Search the records for the word "weakref". Copy every line where it appears.

Document images with source code:
=====
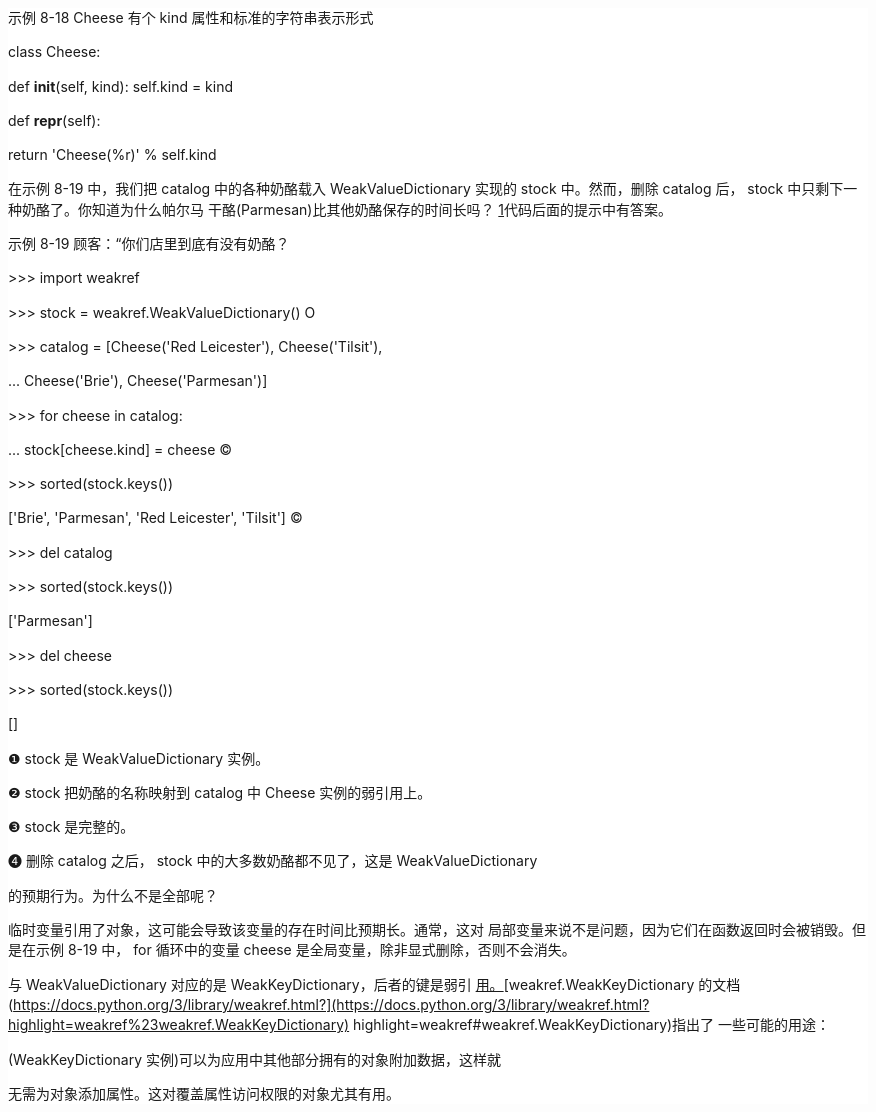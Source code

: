 示例 8-18 Cheese 有个 kind 属性和标准的字符串表示形式

class Cheese:

def __init__(self, kind): self.kind = kind

def __repr__(self):

return 'Cheese(%r)' % self.kind

在示例 8-19 中，我们把 catalog 中的各种奶酪载入 WeakValueDictionary 实现的 stock 中。然而，删除 catalog 后， stock 中只剩下一种奶酪了。你知道为什么帕尔马 干酪(Parmesan)比其他奶酪保存的时间长吗？ [1](#bookmark5)代码后面的提示中有答案。

示例 8-19 顾客：“你们店里到底有没有奶酪？

\>>> import weakref

\>>> stock = weakref.WeakValueDictionary() O

\>>> catalog = [Cheese('Red Leicester'), Cheese('Tilsit'),

...    Cheese('Brie'), Cheese('Parmesan')]

\>>> for cheese in catalog:

... stock[cheese.kind] = cheese ©

\>>> sorted(stock.keys())

['Brie', 'Parmesan', 'Red Leicester', 'Tilsit'] ©

\>>> del catalog

\>>> sorted(stock.keys())

['Parmesan']

\>>> del cheese

\>>> sorted(stock.keys())

[]

❶ stock 是 WeakValueDictionary 实例。

❷ stock 把奶酪的名称映射到 catalog 中 Cheese 实例的弱引用上。

❸ stock 是完整的。

❹ 删除 catalog 之后， stock 中的大多数奶酪都不见了，这是 WeakValueDictionary

的预期行为。为什么不是全部呢？

临时变量引用了对象，这可能会导致该变量的存在时间比预期长。通常，这对 局部变量来说不是问题，因为它们在函数返回时会被销毁。但是在示例 8-19 中， for 循环中的变量 cheese 是全局变量，除非显式删除，否则不会消失。

与 WeakValueDictionary 对应的是 WeakKeyDictionary，后者的键是弱引 [用。](https://docs.python.org/3/library/weakref.html?highlight=weakref%23weakref.WeakKeyDictionary)[weakref.WeakKeyDictionary 的文档(https://docs.python.org/3/library/weakref.html?](https://docs.python.org/3/library/weakref.html?highlight=weakref%23weakref.WeakKeyDictionary) highlight=weakref#weakref.WeakKeyDictionary)指出了 一些可能的用途：

(WeakKeyDictionary 实例)可以为应用中其他部分拥有的对象附加数据，这样就

无需为对象添加属性。这对覆盖属性访问权限的对象尤其有用。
=====
* RESPONSE TO THIS TASK:
\>>> import weakref
\>>> stock = weakref.WeakValueDictionary() O
与 WeakValueDictionary 对应的是 WeakKeyDictionary，后者的键是弱引 [用。](https://docs.python.org/3/library/weakref.html?highlight=weakref%23weakref.WeakKeyDictionary)[weakref.WeakKeyDictionary 的文档(https://docs.python.org/3/library/weakref.html?](https://docs.python.org/3/library/weakref.html?highlight=weakref%23weakref.WeakKeyDictionary) highlight=weakref#weakref.WeakKeyDictionary)指出了 一些可能的用途：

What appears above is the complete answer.